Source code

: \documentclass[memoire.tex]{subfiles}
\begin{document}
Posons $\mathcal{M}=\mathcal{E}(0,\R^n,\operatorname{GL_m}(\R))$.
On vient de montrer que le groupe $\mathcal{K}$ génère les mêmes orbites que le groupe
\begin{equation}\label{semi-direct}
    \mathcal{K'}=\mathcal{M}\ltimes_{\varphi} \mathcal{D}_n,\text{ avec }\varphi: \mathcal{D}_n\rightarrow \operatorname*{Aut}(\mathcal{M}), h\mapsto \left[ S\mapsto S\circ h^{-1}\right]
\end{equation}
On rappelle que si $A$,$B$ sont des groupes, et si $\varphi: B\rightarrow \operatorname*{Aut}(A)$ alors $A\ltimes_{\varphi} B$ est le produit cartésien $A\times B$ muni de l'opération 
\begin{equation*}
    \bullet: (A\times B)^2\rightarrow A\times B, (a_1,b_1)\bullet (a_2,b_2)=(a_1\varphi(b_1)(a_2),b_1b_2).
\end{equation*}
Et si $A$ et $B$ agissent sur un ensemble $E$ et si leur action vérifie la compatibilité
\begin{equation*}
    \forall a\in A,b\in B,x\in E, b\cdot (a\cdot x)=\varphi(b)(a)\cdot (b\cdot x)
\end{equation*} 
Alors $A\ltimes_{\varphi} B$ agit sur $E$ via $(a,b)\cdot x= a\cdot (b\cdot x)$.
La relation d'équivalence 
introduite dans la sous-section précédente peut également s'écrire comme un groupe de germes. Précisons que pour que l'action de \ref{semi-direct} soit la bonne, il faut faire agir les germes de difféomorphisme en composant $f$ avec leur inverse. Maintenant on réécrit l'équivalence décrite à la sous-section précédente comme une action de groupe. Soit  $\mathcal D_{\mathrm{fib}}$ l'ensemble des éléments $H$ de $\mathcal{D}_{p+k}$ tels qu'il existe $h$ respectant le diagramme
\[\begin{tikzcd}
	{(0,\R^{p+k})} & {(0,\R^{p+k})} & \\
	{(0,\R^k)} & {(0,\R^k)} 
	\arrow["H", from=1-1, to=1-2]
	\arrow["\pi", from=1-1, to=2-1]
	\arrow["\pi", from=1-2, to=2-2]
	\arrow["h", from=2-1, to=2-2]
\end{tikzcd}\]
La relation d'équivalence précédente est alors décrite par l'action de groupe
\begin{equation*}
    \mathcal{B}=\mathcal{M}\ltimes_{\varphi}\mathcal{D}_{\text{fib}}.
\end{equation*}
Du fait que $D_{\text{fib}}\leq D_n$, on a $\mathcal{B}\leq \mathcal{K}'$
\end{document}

============

- Problem to solve
All of the entries are to be set down again without alteration.

- Written response
Source code

: \documentclass[memoire.tex]{subfiles}
\begin{document}
Posons $\mathcal{M}=\mathcal{E}(0,\R^n,\operatorname{GL_m}(\R))$.
On vient de montrer que le groupe $\mathcal{K}$ génère les mêmes orbites que le groupe
\begin{equation}\label{semi-direct}
    \mathcal{K'}=\mathcal{M}\ltimes_{\varphi} \mathcal{D}_n,\text{ avec }\varphi: \mathcal{D}_n\rightarrow \operatorname*{Aut}(\mathcal{M}), h\mapsto \left[ S\mapsto S\circ h^{-1}\right]
\end{equation}
On rappelle que si $A$,$B$ sont des groupes, et si $\varphi: B\rightarrow \operatorname*{Aut}(A)$ alors $A\ltimes_{\varphi} B$ est le produit cartésien $A\times B$ muni de l'opération 
\begin{equation*}
    \bullet: (A\times B)^2\rightarrow A\times B, (a_1,b_1)\bullet (a_2,b_2)=(a_1\varphi(b_1)(a_2),b_1b_2).
\end{equation*}
Et si $A$ et $B$ agissent sur un ensemble $E$ et si leur action vérifie la compatibilité
\begin{equation*}
    \forall a\in A,b\in B,x\in E, b\cdot (a\cdot x)=\varphi(b)(a)\cdot (b\cdot x)
\end{equation*} 
Alors $A\ltimes_{\varphi} B$ agit sur $E$ via $(a,b)\cdot x= a\cdot (b\cdot x)$.
La relation d'équivalence 
introduite dans la sous-section précédente peut également s'écrire comme un groupe de germes. Précisons que pour que l'action de \ref{semi-direct} soit la bonne, il faut faire agir les germes de difféomorphisme en composant $f$ avec leur inverse. Maintenant on réécrit l'équivalence décrite à la sous-section précédente comme une action de groupe. Soit  $\mathcal D_{\mathrm{fib}}$ l'ensemble des éléments $H$ de $\mathcal{D}_{p+k}$ tels qu'il existe $h$ respectant le diagramme
\[\begin{tikzcd}
	{(0,\R^{p+k})} & {(0,\R^{p+k})} & \\
	{(0,\R^k)} & {(0,\R^k)} 
	\arrow["H", from=1-1, to=1-2]
	\arrow["\pi", from=1-1, to=2-1]
	\arrow["\pi", from=1-2, to=2-2]
	\arrow["h", from=2-1, to=2-2]
\end{tikzcd}\]
La relation d'équivalence précédente est alors décrite par l'action de groupe
\begin{equation*}
    \mathcal{B}=\mathcal{M}\ltimes_{\varphi}\mathcal{D}_{\text{fib}}.
\end{equation*}
Du fait que $D_{\text{fib}}\leq D_n$, on a $\mathcal{B}\leq \mathcal{K}'$
\end{document}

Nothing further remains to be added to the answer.